Once she got started, an important part of the cakes she makes is the decoration and designs used to connect with that child.
““A big reason why I wanted to do this was because as a kid myself, I remember each year when I got a birthday cake with something that was special to me like princess or butterflies, and it was always the highlight of my birthday,” Sakamoto remembered.
“So, I wanted to give that to other kids who may not necessarily have that same experience, and I think it is important for a birthday to have a cake and be able to think ‘oh, this was made for me.’ That was a big part of my birthday and I want that experience to keep being given to others.”
But as a senior, Sakamoto cannot bake cakes in Culver City Sakamoto is looking for someone to take up the mantle.
There are some requirements, but nothing too difficult for the average person.
“(We need) somebody who has a passion for baking and someone who can bake cakes with a decent amount of decorating skills,” Sakamoto outlined.
“They also need to be flexible with their time and have a parent who can drive them to drop off cakes.

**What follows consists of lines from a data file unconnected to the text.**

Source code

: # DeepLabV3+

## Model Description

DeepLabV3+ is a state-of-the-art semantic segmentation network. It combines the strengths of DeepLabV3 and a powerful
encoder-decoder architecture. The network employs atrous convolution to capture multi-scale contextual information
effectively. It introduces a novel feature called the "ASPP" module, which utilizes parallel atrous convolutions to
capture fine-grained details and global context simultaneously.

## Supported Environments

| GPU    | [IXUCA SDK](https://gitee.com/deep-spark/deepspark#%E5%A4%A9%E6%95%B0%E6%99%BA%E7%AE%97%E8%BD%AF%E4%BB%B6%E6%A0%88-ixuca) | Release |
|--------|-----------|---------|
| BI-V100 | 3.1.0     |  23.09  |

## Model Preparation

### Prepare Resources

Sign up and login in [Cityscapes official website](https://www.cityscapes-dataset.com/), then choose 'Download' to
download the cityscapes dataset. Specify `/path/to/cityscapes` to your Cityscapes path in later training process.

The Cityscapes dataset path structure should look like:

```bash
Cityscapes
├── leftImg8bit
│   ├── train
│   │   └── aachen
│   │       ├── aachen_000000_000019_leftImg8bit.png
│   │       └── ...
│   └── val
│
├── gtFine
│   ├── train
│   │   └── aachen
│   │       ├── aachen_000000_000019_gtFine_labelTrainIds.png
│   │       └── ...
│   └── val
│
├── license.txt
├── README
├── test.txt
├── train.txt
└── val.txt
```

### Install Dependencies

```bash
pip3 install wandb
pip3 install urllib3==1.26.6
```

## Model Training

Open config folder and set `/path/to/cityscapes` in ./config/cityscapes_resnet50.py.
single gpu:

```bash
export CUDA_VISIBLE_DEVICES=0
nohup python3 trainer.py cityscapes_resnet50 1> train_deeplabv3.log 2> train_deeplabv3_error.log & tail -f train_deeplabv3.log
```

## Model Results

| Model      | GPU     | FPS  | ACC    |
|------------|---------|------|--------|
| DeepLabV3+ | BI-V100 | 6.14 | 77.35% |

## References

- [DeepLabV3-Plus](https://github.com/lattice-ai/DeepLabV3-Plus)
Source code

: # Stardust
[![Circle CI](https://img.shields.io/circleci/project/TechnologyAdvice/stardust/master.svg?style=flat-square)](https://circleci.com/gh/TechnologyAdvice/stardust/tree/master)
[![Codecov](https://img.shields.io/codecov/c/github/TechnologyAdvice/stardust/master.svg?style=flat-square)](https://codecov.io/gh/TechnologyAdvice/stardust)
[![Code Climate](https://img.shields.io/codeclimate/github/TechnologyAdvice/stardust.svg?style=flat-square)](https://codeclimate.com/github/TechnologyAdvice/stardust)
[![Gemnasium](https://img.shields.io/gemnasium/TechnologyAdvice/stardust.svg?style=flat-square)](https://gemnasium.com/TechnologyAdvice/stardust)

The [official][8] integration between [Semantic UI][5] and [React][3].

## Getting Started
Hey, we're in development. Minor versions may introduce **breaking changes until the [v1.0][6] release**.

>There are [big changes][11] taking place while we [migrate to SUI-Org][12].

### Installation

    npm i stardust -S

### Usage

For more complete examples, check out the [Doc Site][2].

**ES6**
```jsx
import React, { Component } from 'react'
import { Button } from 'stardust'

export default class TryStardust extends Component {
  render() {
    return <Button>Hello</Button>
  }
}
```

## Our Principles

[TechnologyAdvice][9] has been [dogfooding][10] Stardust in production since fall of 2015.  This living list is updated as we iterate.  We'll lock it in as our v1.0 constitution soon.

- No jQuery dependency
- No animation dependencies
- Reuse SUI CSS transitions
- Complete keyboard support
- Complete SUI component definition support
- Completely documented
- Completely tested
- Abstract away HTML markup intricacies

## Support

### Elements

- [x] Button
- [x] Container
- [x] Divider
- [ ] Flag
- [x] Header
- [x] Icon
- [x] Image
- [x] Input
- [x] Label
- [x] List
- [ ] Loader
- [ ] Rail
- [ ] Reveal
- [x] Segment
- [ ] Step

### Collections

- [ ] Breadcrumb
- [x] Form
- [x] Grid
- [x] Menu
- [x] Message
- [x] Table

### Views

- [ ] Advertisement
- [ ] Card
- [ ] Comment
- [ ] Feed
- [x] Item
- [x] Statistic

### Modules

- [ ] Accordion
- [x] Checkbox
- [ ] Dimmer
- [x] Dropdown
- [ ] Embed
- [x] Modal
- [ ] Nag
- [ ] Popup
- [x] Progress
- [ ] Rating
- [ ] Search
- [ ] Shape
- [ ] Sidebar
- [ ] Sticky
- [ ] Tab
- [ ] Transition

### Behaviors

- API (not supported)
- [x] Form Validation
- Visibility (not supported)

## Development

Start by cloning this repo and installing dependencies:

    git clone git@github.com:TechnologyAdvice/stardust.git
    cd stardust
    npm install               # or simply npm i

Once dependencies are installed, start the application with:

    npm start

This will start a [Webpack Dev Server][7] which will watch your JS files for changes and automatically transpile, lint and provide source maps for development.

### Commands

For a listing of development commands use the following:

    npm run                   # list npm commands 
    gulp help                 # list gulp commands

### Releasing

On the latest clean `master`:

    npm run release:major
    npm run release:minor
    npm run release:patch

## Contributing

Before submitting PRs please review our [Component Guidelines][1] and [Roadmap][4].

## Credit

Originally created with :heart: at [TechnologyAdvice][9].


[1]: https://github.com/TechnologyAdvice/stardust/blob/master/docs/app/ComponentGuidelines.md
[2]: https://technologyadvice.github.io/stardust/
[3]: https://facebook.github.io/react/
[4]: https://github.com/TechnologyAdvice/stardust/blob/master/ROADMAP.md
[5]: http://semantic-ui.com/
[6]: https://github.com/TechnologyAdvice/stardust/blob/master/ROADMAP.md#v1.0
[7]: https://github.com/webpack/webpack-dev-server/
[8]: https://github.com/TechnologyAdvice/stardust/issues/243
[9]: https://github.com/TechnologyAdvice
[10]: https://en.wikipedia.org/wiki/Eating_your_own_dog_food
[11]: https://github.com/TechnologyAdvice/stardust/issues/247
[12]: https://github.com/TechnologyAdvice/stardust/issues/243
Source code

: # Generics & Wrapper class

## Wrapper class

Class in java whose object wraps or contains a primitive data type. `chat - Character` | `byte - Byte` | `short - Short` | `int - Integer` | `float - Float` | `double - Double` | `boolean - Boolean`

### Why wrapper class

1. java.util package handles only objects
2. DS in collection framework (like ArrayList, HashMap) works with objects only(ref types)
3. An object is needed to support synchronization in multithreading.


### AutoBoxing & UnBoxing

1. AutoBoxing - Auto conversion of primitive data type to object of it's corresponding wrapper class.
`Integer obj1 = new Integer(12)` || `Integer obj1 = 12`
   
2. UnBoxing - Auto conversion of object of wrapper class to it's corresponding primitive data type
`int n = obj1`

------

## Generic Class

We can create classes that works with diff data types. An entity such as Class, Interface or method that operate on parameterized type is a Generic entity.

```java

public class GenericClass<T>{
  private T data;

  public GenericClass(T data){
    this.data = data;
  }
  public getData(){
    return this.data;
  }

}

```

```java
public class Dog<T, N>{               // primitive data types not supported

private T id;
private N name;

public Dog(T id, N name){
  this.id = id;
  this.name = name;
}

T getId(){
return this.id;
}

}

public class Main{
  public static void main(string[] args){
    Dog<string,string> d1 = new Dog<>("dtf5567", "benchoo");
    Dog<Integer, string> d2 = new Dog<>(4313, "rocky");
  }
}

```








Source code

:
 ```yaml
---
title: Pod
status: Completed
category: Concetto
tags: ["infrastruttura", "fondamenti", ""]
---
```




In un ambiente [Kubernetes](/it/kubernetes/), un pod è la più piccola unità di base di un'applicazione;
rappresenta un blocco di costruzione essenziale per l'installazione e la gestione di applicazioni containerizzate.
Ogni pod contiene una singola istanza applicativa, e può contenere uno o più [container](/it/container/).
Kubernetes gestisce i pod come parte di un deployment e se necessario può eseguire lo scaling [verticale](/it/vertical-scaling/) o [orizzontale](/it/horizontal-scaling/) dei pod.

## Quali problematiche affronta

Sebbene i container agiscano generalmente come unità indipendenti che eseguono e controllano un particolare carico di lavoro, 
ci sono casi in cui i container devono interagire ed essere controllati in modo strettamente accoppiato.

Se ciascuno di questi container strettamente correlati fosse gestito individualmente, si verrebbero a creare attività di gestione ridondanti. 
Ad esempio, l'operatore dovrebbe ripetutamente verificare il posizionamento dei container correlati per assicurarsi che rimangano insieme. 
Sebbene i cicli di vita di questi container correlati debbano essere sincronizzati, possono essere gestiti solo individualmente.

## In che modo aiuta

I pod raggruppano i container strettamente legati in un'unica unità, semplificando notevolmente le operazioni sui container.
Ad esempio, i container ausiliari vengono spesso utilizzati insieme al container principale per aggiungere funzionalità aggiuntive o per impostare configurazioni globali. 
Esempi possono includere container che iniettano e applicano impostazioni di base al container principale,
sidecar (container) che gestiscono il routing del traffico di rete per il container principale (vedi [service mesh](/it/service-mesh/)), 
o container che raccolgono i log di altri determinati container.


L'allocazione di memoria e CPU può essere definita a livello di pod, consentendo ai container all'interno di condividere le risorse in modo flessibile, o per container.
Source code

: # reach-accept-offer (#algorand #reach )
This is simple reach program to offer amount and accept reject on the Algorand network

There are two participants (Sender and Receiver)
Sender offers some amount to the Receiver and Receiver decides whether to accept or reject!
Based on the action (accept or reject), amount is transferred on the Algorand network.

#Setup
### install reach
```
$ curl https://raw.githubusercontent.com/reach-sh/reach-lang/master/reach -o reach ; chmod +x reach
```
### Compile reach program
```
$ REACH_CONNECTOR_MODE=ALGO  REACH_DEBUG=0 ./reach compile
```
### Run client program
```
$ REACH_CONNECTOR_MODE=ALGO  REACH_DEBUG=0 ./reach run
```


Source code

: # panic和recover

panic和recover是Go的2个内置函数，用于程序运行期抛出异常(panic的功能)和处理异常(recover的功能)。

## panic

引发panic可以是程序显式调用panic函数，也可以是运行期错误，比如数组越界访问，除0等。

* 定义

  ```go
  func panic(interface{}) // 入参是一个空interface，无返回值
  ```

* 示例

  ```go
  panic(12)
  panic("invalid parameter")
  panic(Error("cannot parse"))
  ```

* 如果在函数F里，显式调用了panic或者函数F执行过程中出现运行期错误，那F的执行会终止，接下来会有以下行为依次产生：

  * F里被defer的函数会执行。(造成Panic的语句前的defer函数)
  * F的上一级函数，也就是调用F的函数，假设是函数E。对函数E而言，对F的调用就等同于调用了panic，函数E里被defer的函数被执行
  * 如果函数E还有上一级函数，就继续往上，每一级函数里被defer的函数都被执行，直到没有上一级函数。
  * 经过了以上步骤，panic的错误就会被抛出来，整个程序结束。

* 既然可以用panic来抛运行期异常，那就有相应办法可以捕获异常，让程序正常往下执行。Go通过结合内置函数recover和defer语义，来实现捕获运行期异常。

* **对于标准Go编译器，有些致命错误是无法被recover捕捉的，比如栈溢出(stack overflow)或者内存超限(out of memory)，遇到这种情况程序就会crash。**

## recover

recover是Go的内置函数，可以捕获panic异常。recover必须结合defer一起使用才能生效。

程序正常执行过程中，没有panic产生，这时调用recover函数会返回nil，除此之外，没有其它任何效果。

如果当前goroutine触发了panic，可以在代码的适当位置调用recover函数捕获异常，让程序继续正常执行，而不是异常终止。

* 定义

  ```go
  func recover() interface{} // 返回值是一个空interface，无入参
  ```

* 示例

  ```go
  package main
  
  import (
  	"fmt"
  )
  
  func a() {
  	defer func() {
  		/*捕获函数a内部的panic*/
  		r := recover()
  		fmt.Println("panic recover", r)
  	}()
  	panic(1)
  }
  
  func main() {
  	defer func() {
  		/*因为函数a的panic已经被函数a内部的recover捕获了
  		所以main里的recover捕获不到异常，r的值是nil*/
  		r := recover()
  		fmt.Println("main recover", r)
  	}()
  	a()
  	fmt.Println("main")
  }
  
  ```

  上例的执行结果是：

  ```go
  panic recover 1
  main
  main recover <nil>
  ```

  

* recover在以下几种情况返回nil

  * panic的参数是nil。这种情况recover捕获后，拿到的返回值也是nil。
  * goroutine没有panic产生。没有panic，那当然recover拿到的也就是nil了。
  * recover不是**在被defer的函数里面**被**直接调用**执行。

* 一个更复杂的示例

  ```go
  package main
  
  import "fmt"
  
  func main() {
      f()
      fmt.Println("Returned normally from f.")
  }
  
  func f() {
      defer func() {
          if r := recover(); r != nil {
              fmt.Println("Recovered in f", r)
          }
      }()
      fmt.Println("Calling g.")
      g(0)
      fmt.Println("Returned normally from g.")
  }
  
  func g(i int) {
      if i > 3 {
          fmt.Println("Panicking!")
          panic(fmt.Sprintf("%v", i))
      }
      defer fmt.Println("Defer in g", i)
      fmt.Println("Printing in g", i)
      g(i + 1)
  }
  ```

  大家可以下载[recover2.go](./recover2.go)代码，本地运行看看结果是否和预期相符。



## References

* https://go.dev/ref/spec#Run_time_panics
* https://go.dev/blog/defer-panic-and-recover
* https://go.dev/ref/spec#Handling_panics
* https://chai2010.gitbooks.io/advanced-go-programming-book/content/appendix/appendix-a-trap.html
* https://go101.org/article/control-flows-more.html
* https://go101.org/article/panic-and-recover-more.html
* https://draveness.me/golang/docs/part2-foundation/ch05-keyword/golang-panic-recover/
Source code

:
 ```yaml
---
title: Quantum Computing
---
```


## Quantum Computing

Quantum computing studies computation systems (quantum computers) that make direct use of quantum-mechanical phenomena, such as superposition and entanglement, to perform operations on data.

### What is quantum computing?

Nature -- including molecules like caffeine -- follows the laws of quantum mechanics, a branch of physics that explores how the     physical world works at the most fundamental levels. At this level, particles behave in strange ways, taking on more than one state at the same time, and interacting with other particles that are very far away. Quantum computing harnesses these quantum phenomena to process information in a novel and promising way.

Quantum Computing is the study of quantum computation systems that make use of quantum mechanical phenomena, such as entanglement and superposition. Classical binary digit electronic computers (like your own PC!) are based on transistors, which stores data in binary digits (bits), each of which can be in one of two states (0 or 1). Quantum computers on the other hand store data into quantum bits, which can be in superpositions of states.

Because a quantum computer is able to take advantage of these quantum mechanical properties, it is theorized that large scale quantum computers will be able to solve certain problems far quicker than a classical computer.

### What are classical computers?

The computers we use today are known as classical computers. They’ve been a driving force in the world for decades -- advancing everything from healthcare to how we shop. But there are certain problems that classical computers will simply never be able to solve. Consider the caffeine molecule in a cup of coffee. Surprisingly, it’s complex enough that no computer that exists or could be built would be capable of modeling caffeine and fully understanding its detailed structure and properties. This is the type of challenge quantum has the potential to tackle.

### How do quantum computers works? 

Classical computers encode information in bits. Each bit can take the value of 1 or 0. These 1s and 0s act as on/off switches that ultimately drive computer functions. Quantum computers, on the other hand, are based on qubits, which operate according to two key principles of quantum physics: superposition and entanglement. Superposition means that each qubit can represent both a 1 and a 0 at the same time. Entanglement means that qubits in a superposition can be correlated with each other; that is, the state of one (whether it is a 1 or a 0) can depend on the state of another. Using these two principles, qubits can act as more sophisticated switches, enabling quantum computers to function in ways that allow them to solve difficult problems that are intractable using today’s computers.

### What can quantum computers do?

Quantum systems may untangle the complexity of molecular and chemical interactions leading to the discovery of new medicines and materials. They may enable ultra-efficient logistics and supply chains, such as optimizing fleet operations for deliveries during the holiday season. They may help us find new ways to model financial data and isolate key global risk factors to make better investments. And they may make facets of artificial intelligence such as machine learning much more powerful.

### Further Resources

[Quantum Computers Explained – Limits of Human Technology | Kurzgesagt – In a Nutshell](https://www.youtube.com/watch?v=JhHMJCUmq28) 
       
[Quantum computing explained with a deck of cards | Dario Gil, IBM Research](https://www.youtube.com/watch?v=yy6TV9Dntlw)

Finally, they would need the financial ability to pay for boxes and ingredients. “
According to Sakamoto, a six inch cake incurs $3.50 worth of costs, while an eight-inch cake will cost you $7.
It is also not particularly time consuming, as the shelter holds monthly birthday celebrations where all birthdays that month are recognized. Sakamoto says that a cake takes four to five hours, and she generally bakes two cakes a month, all year around, though this month requires five.
Part of the reason for the increased workload is of Sakamoto’s own volition, with more time to spend on cakes.
“During the pandemic, I have been more flexible, so I can bake cakes and deliver them on their birthday,” Sakamoto stated.
“I bake during the school days and the weekend, but I plan it so I do most of the baking on the weekends.”